El regreso fue tardío: Ana ya lo había decidido todo.
Andrés, con gesto sombrío, enroscaba los espaguetis en el tenedor. Ana, observándolo, intentaba ocultar su inquietud, pero al final no pudo contenerse:
—¿No está bueno, Andrés?
Él frunció el ceño y siguió comiendo en silencio.
—Lo hice siguiendo la receta…
—Está bien —masculló, sin mirarla a los ojos.
—Entonces, ¿qué pasa? ¿Qué te ocurre?
Andrés arrojó el tenedor, exhaló ruidosamente y comenzó a dar vueltas por la cocina.
—¡Estoy harto de todo! —estalló—. ¡La vida se ha convertido en un pantano! Trabajo, casa, tú con la bata, la comida, el niño. ¡Esto no es vivir, es una condena!
Ana se quedó inmóvil. Las palabras de su marido dolían más que bofetadas. Él continuó:
—¡Mírate! Antes eras hermosa, y ahora… —calló, buscando la palabra—. Una ama de casa cansada. La mujer de Miguel es un torbellino: aunque está de baja maternal, va al gimnasio, trabaja y además luce estupenda.
—A ellos les ayuda la abuela, y tú duermes los fines de semana. No tengo tiempo —intentó explicar Ana con voz queda.
—¡Siempre excusas! En realidad, te has acomodado y has dejado de esforzarte. ¡Necesito espacio! ¡Respirar! Me voy. Solo. No sé por cuánto. Tal vez para siempre.
—¿Y qué pasa con Marcos?
—Te mandaré dinero como toca. Y vendré a verlo. No estarás desamparada.
Andrés se levantó. Ana, como despertando, se interpuso:
—¿Y mi respiro? ¿Acaso no soy persona? ¿Por qué solo tú puedes huir de las responsabilidades?
Él se acercó, irritado:
—¡Tú eres la madre! Y punto. Quédate con tu hijo.
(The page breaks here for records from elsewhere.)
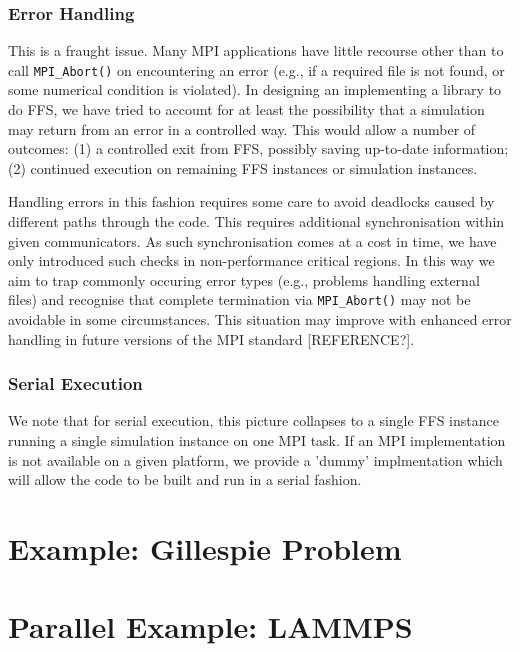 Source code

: \documentclass[11pt]{article}
\begin{document}
\subsubsection{Error Handling}

This is a fraught issue. Many MPI applications have little recourse
other than to call \texttt{MPI\_Abort()} on encountering an error
(e.g., if a required file is not found, or some numerical condition
is violated). In designing an implementing a library to do FFS, we
have tried to account for at least the possibility that a simulation
may return from an error in a controlled way. This would allow a number
of outcomes: (1) a controlled exit from FFS, possibly saving up-to-date
information; (2) continued execution on remaining FFS instances or
simulation instances.

Handling errors in this fashion requires some care to avoid deadlocks
caused by different paths through the code. This requires additional
synchronisation within given communicators. As such synchronisation
comes at a cost in time, we have only introduced such checks in
non-performance critical regions. In this way we aim to trap commonly
occuring error types (e.g., problems handling external files) and
recognise that complete termination via \texttt{MPI\_Abort()} may
not be avoidable in some circumstances. This
situation may improve with enhanced error handling in future versions
of the MPI standard [REFERENCE?].


\subsubsection{Serial Execution}

We note that for serial execution, this picture collapses to a single
FFS instance running a single simulation instance on one MPI task. If
an MPI implementation is not available on a given platform, we provide
a 'dummy' implmentation which will allow the code to be built and run
in a serial fashion.

\section{Example: Gillespie Problem}


\section{Parallel Example: LAMMPS}
\end{document}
Dicho esto, salió, dejando tras de sí un silencio espeso. Ana permaneció en la cocina, ahogada en lágrimas. Su mente zumbaba: ¿cómo seguir? Sí, Andrés era frío, pero al menos estaba ahí. Y ahora, el apoyo, la estabilidad… todo se derrumbaba.
Se fue sin despedirse siquiera de su hijo. Era evidente: se dirigía a su piso de soltero.
La primera noche, Ana no durmió. Pero al amanecer, exhausta, decidió: no se humillaría rogándole que volviera. Ella sola saldría adelante.
Y lo logró. Sorprendentemente, todo fue más fácil. Sin tener que recoger tras un hombre, complacer caprichos o lavar montañas de ropa. El dinero que Andrés enviaba alcanzaba, aunque justo.
El dolor era solo moral. Sobre todo al ver en las redes a Andrés riendo con otra mujer, sonriendo a la cámara. Su amiga la consolaba: “No merece la pena”. Luego llegó su madre, que pidió vacaciones para ayudarla. Sin reproches, pero a veces apretaba los puños al recordar a su yerno.
Con ella, Ana revivió. Fue a la peluquería, renovó su armario. Hasta volvió a sonreír. Los regalos de su madre le recordaban que merecía alegría.
Andrés, como prometió, no visitó a su hijo. Solo en fotos se veía lo bien que estaba sin su familia. Ana esperó, deseando que recapacitara, pero cada día entendía más: no era un hombre, sino un cobarde que huyó de sus obligaciones.
Tres meses después, llamaron a la puerta. Andrés. Con sus maletas. Orgulloso, como un vencedor.
—¡Hola, cariño! He vuelto. ¿Qué hay para cenar?
Pero Ana bloqueó el paso:
—Aquí ya no vives.
—¿Cómo? ¡Soy tu marido!
—Ya no. Pedí el divorcio. Espera la citación. No visitaste a tu hijo, como prometiste. Tus cosas están empacadas.
Andrés se enfureció:
—¡Tengo derecho a ver a mi hijo!
—Claro. El juez fijará las visitas. Les contaré cómo olvidaste a Marcos durante tres meses. Y les mostraré tus fotos de fiesta.
Al final, vio al niño. Marcos lo miró con desconfianza. Ni alegría, ni emoción.
Andrés esperaba que su esposa solo quisiera darle un escarmiento. Pero Ana fue firme. El apoyo de su madre, el amor por su hijo y el valor que recuperó la hicieron más fuerte.
Ahora, ella y Marcos empezaban una vida nueva. Y Andrés se quedó con sus cacerolas, que debía lavar solo, y sus camisas, que nadie planchaba. Menudo descanso.